I was seeing how the means and standard deviations of the weights of a CNN change as the model progresses and observed that the standard deviations of the later layers is initilzed much less that the first by default:

Left is the means and right is the stds

This was for a small 4 layer network, even when I made a larger network I observed the same, that the later layers were intilizied to have much lower variance:

Usually the standard deviation of the second layer is half that of the first layer

As you can see the stds systematically decrease. Can someone explain why this is done?
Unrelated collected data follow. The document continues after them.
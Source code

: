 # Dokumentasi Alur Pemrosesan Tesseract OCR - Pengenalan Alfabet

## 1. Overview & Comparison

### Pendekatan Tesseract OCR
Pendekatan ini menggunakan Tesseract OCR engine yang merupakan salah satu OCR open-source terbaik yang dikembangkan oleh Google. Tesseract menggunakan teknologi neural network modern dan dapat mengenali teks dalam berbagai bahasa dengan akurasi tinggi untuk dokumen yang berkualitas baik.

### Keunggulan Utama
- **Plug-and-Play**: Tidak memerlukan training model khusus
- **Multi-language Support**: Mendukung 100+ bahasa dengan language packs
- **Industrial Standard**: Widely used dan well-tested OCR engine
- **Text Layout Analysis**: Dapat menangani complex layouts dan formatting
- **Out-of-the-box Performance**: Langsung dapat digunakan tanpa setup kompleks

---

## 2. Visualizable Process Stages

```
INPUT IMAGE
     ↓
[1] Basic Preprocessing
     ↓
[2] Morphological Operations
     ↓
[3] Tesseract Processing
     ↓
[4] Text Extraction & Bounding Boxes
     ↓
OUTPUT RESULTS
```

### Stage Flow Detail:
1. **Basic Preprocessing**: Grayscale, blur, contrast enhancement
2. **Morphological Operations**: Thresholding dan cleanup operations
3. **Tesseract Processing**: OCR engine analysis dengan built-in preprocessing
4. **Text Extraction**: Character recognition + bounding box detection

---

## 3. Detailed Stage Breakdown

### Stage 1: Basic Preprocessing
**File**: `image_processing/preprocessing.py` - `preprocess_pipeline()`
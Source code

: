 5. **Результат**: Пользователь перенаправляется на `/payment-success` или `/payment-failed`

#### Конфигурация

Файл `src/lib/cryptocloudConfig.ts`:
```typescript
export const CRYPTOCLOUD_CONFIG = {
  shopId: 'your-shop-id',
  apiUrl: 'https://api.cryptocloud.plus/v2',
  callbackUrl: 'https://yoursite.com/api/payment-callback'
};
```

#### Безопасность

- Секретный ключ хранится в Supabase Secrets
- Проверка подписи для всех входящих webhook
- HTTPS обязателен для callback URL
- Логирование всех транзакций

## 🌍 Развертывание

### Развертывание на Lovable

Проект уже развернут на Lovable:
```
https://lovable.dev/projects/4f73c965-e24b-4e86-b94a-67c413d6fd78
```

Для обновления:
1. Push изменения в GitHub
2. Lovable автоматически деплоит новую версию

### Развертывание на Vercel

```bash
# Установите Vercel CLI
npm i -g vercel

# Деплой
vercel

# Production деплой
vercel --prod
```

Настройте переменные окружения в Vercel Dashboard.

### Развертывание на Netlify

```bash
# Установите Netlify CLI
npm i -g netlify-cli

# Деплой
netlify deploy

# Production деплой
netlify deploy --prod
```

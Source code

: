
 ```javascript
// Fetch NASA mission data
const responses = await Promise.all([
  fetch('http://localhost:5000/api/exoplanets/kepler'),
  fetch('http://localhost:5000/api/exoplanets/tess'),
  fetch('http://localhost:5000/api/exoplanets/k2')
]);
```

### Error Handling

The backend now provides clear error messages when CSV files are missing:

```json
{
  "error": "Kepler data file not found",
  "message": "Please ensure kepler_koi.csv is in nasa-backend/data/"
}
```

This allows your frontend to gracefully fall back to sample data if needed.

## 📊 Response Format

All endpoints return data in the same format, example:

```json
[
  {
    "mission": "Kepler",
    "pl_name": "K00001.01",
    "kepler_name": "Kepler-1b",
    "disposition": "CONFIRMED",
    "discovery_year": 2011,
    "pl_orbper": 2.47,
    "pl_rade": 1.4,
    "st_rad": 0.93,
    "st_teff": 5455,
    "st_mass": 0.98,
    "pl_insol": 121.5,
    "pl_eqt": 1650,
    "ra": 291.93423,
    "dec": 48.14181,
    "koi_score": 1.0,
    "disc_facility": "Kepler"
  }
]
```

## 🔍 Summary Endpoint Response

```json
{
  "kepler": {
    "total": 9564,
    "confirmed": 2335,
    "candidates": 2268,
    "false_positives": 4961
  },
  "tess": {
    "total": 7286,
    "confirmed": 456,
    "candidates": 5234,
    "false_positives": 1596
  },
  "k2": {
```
I know we want our ouputs to have mean 0 and std 1 but how is this helping that?

Code:
Create any CNN in pytorch and then run

model=Conv()

def stats(x): return x.mean(),x.std()


for i,e in enumerate(model.children()):
  print(i,e)
  print('-----Layer Mean and std',stats(e.weight))

Update

Even with I manually initilise the layers I get the same behavior!

model=Conv()

for l in model.children():
  try:
    init.kaiming_normal_(l.weight)
    l.bias.data.zero_()
  except:
    pass

def stats(x): return x.mean(),x.std()


for i,e in enumerate(model.children()):
  print(i,e)
  print('-----Layer Mean and std',stats(e.weight))

This is pretty unsettling! pytorch is keeping track of the layer index. Why is this happening?